The Justice Department brief comes in the high-stakes legal challenge to President Barack Obama’s immigration executive actions announced in November 2014, which could affect millions of undocumented immigrants. Texas and 25 other states sued, saying the policy shift is an overreach of executive power.
Obama’s actions are on hold under court order until the Supreme Court decides the case before the end of the term, most likely in June — in the heat of a presidential campaign season. Oral arguments have not yet been scheduled but are expected in April.
The new brief argues in large part that the president’s actions are an extension of a well-established principle that the federal government can’t possibly deport the estimated 11 million undocumented immigrants currently living in the United States.
Instead, the government is using discretion to defer deportation for undocumented immigrant parents of U.S. citizens and legal residents, under a program known as DAPA. The actions would also expand a similar program, called DACA, for undocumented immigrants who came to the United States as children.
That so-called “deferred action” is one of the well-established ways that the department exercises enforcement discretion, the government brief states. And it points out several laws (PL 109-13, PL 103-322, PL 107-56) that Congress passed that refer to deferred actions in immigration, such as a 2005 law allowing states to issue driver’s licenses to immigrants with “approved deferred action status.”
“Limited appropriations make broad discretion a practical necessity,” the government brief states. “Congress has appropriated approximately $6 billion for ‘enforcement of immigration and customs laws, detention and removals, and investigations.’”
Removal numbers have varied depending on circumstances, with the department setting the record for removals in one year in 2013, with approximately 440,000, and over a six-year span, with more than 2.4 million from 2009 to 2014, the government wrote.
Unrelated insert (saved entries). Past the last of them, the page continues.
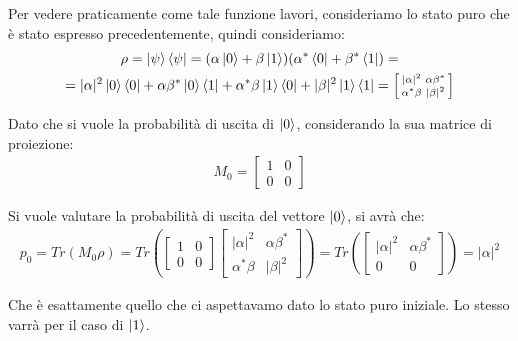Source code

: Per vedere praticamente come tale funzione lavori, consideriamo lo stato puro che è stato espresso precedentemente, quindi consideriamo:
\begin{gather*}
\rho = \ket{\psi}\bra{\psi}=(\alpha \ket{0} + \beta \ket{1})(\alpha^* \bra{0} + \beta^* \bra{1})=\\
= |\alpha|^2 \ket{0}\bra{0} + \alpha \beta^* \ket{0}\bra{1} + \alpha^* \beta \ket{1}\bra{0} + |\beta|^2 \ket{1}\bra{1} = \left[\begin{smallmatrix}
|\alpha|^2 & \alpha \beta^* \\
\alpha^* \beta & |\beta|^2
\end{smallmatrix}\right]
\end{gather*}

Dato che si vuole la probabilità di uscita di \(\ket{0}\), considerando la sua matrice di proiezione:
\begin{gather*}
M_0 = \left[\begin{smallmatrix}
1 & 0 \\
0 & 0
\end{smallmatrix}\right]
\end{gather*}

Si vuole valutare la probabilità di uscita del vettore \(\ket{0}\), si avrà che:
\begin{gather*}
p_0 = Tr(M_0 \rho) = Tr\left(
\left[\begin{smallmatrix}
1 & 0 \\
0 & 0
\end{smallmatrix}\right]
\left[\begin{smallmatrix}
|\alpha|^2 & \alpha \beta^* \\
\alpha^* \beta & |\beta|^2
\end{smallmatrix}\right]
\right) = Tr\left(\left[\begin{smallmatrix}
|\alpha|^2 & \alpha \beta^* \\
0 & 0
\end{smallmatrix}\right]\right) = |\alpha|^2
\end{gather*}

Che è esattamente quello che ci aspettavamo dato lo stato puro iniziale. Lo stesso varrà per il caso di \(\ket{1}\). 

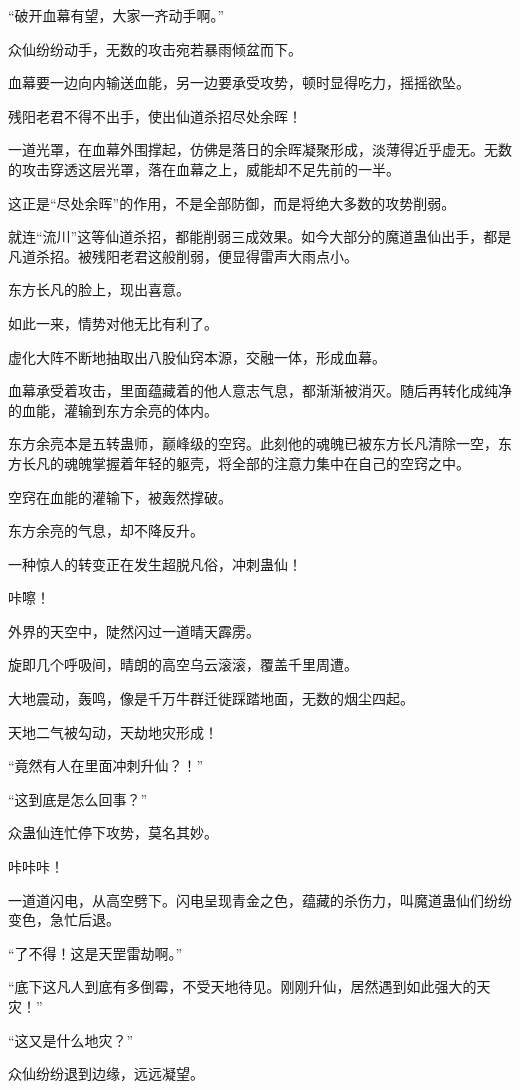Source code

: \begin{this_body}
“破开血幕有望，大家一齐动手啊。”

众仙纷纷动手，无数的攻击宛若暴雨倾盆而下。

血幕要一边向内输送血能，另一边要承受攻势，顿时显得吃力，摇摇欲坠。

残阳老君不得不出手，使出仙道杀招尽处余晖！

一道光罩，在血幕外围撑起，仿佛是落日的余晖凝聚形成，淡薄得近乎虚无。无数的攻击穿透这层光罩，落在血幕之上，威能却不足先前的一半。

这正是“尽处余晖”的作用，不是全部防御，而是将绝大多数的攻势削弱。

就连“流川”这等仙道杀招，都能削弱三成效果。如今大部分的魔道蛊仙出手，都是凡道杀招。被残阳老君这般削弱，便显得雷声大雨点小。

东方长凡的脸上，现出喜意。

如此一来，情势对他无比有利了。

虚化大阵不断地抽取出八股仙窍本源，交融一体，形成血幕。

血幕承受着攻击，里面蕴藏着的他人意志气息，都渐渐被消灭。随后再转化成纯净的血能，灌输到东方余亮的体内。

东方余亮本是五转蛊师，巅峰级的空窍。此刻他的魂魄已被东方长凡清除一空，东方长凡的魂魄掌握着年轻的躯壳，将全部的注意力集中在自己的空窍之中。

空窍在血能的灌输下，被轰然撑破。

东方余亮的气息，却不降反升。

一种惊人的转变正在发生超脱凡俗，冲刺蛊仙！

咔嚓！

外界的天空中，陡然闪过一道晴天霹雳。

旋即几个呼吸间，晴朗的高空乌云滚滚，覆盖千里周遭。

大地震动，轰鸣，像是千万牛群迁徙踩踏地面，无数的烟尘四起。

天地二气被勾动，天劫地灾形成！

“竟然有人在里面冲刺升仙？！”

“这到底是怎么回事？”

众蛊仙连忙停下攻势，莫名其妙。

咔咔咔！

一道道闪电，从高空劈下。闪电呈现青金之色，蕴藏的杀伤力，叫魔道蛊仙们纷纷变色，急忙后退。

“了不得！这是天罡雷劫啊。”

“底下这凡人到底有多倒霉，不受天地待见。刚刚升仙，居然遇到如此强大的天灾！”

“这又是什么地灾？”

众仙纷纷退到边缘，远远凝望。


\end{this_body}
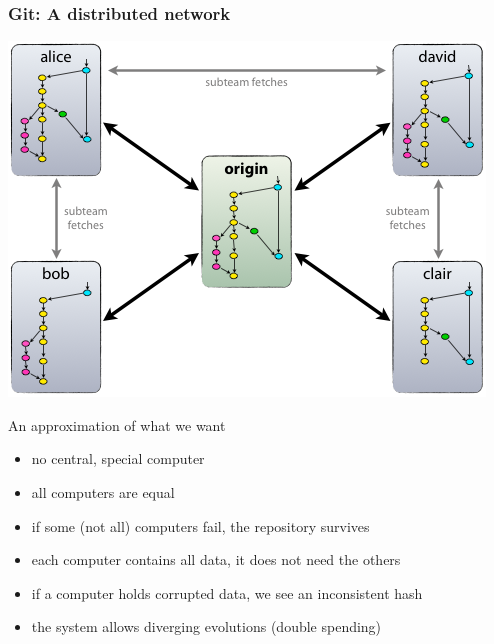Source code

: \documentclass[11pt]{beamer}  %
\begin{document}
\begin{frame}
\end{frame}

\begin{frame}\frametitle{Git: A distributed network}

  \begin{center}
    \includegraphics[scale=0.26,clip=false]{pictures/git_distributed.png}
  \end{center}

  \begin{greenbox}{An approximation of what we want}
    \begin{itemize}
    \item no central, special computer
    \item all computers are equal
    \item if some (not all) computers fail, the repository survives
    \item each computer contains all data, it does not need the others
    \item if a computer holds corrupted data, we see an inconsistent hash
    \item {\color{red}the system allows diverging evolutions (double spending)}
    \end{itemize}
  \end{greenbox}
  
\end{frame}
\end{document}
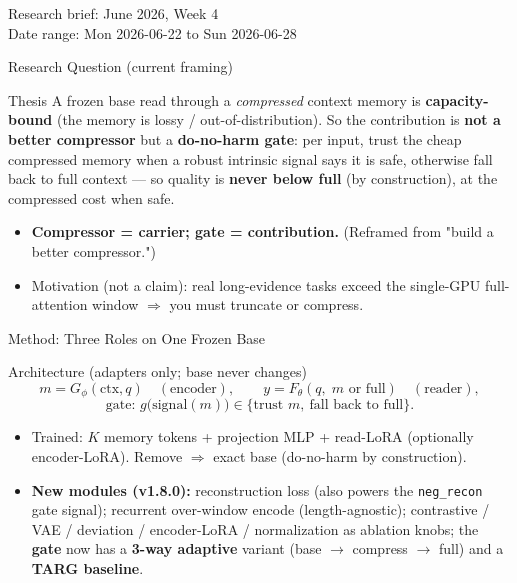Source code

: 
\begin{frame}
  \titlepage
  \vspace{-1.0em}
  \begin{center}
    \small Research brief: June 2026, Week 4 \\
    \scriptsize Date range: Mon 2026-06-22 to Sun 2026-06-28
  \end{center}
\end{frame}

\begin{frame}{Research Question (current framing)}
  \begin{block}{Thesis}
    A frozen base read through a \emph{compressed} context memory is \textbf{capacity-bound} (the memory is lossy /
    out-of-distribution). So the contribution is \textbf{not a better compressor} but a \textbf{do-no-harm gate}:
    per input, trust the cheap compressed memory when a robust intrinsic signal says it is safe, otherwise fall back
    to full context --- so quality is \textbf{never below full} (by construction), at the compressed cost when safe.
  \end{block}
  \begin{itemize}
    \item \textbf{Compressor = carrier; gate = contribution.} (Reframed from "build a better compressor.")
    \item Motivation (not a claim): real long-evidence tasks exceed the single-GPU full-attention window $\Rightarrow$ you must truncate or compress.
  \end{itemize}
\end{frame}

\begin{frame}{Method: Three Roles on One Frozen Base}
  \begin{block}{Architecture (adapters only; base never changes)}
    \[
      m = G_\phi(\text{ctx}, q)\quad(\text{encoder}),\qquad
      y = F_\theta(q,\; m \text{ or full})\quad(\text{reader}),
    \]
    \[
      \text{gate: } g\big(\text{signal}(m)\big) \in \{\text{trust } m,\ \text{fall back to full}\}.
    \]
  \end{block}
  \begin{itemize}
    \item Trained: $K$ memory tokens + projection MLP + read-LoRA (optionally encoder-LoRA). Remove $\Rightarrow$ exact base (do-no-harm by construction).
    \item \textbf{New modules (v1.8.0):} reconstruction loss (also powers the \texttt{neg\_recon} gate signal); recurrent over-window encode (length-agnostic); contrastive / VAE / deviation / encoder-LoRA / normalization as ablation knobs; the \textbf{gate} now has a \textbf{3-way adaptive} variant (base $\to$ compress $\to$ full) and a \textbf{TARG baseline}.
  \end{itemize}
\end{frame}

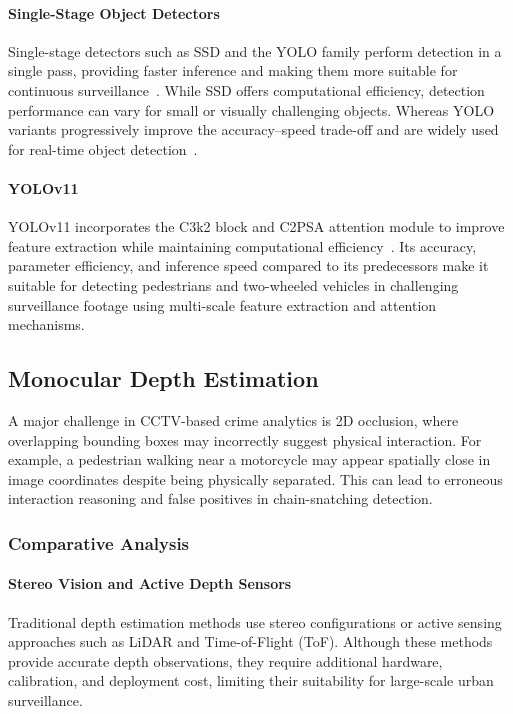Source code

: \documentclass[runningheads]{llncs}
\begin{document}
\paragraph{Single-Stage Object Detectors}
Single-stage detectors such as SSD and the YOLO family perform detection in a single pass, providing faster inference and making them more suitable for continuous surveillance~\cite{ssd,yolo}. While SSD offers computational efficiency, detection performance can
vary for small or visually challenging objects. Whereas YOLO variants progressively improve the accuracy--speed trade-off and are widely used for real-time object detection~\cite{yolov8,yolov10,yolov11}.

\paragraph{YOLOv11}
YOLOv11 incorporates the C3k2 block and C2PSA attention module to improve feature extraction while maintaining computational efficiency~\cite{yolov11}. Its accuracy, parameter efficiency, and inference speed compared to its predecessors make it suitable for detecting pedestrians and two-wheeled vehicles in challenging surveillance footage using multi-scale feature extraction and attention
mechanisms.


\subsection{Monocular Depth Estimation}

A major challenge in CCTV-based crime analytics is 2D occlusion, where overlapping bounding boxes may incorrectly suggest physical interaction. For example, a pedestrian walking near a motorcycle may appear spatially close in image coordinates despite being physically separated. This can lead to erroneous interaction reasoning and false positives in chain-snatching detection.

\subsubsection{Comparative Analysis}

\paragraph{Stereo Vision and Active Depth Sensors}
Traditional depth estimation methods use stereo configurations or active sensing approaches such as LiDAR and Time-of-Flight (ToF). Although these methods provide accurate depth observations, they require additional hardware, calibration, and deployment cost, limiting their suitability for large-scale urban surveillance.
\end{document}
“But in any given year, more than 95 percent of the undocumented population will not be removed, and aliens continue to be apprehended at the border or otherwise become removable,” the government states.
The administration wants the Supreme Court to reverse a federal appeals court’s decision to block implementation of the executive actions nationwide.
A three-judge panel for the U.S. Court of Appeals for the 5th Circuit in New Orleans, in a 2-1 decision in November, declined to lift an injunction issued in that lawsuit by U.S. District Court Judge Andrew Hanen.
The injunction maintains the status quo on national immigration policies until the legal challenge from the states is decided.
The 5th Circuit majority wrote that Texas has a legal right to challenge the federal government’s actions because states could face millions of dollars in costs if the immigrants obtained driver’s licenses and other benefits. The 5th Circuit’s decision also rejected the administration’s argument that the injunction should not apply nationwide, in part because undocumented immigrants would be free to travel from states under the injunction to states not under the injunction.
The case is United States v. Texas, et al., Docket No. 15-674.